GIVEN RECORDS:
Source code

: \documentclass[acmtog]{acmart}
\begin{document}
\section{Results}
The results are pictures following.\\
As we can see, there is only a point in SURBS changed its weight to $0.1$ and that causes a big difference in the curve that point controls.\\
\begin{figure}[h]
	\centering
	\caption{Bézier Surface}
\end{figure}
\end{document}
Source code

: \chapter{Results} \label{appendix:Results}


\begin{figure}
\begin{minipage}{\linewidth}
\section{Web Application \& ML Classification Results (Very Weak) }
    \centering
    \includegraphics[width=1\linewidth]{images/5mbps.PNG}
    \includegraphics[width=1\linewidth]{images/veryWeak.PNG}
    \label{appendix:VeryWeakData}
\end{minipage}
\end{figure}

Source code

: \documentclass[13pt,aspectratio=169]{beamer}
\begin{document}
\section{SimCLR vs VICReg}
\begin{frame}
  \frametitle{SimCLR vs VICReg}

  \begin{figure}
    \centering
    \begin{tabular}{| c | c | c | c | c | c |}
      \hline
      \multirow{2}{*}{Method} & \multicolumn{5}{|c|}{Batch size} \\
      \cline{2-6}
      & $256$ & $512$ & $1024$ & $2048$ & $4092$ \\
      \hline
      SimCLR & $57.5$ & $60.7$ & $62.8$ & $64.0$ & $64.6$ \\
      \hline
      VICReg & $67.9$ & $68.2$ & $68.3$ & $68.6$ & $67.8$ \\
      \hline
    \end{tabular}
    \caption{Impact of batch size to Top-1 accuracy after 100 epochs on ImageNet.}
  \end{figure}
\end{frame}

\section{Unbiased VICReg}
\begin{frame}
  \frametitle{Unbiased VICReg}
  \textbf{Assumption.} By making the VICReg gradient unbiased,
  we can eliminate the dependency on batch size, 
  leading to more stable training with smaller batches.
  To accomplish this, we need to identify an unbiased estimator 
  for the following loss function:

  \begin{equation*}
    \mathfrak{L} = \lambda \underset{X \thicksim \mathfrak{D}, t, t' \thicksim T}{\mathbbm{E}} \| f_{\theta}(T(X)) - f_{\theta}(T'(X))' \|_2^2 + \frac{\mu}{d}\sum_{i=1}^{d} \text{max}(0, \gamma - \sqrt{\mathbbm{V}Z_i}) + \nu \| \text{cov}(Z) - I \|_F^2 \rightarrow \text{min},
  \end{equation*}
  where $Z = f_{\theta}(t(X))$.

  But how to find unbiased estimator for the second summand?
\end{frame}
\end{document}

PROBLEM TO WORK ON:
Wherever the word "figure" appears in the entries above, copy that whole line.

SOLUTION TO THIS EXERCISE:
\begin{figure}[h]
\end{figure}
\begin{figure}
\end{figure}
  \begin{figure}
  \end{figure}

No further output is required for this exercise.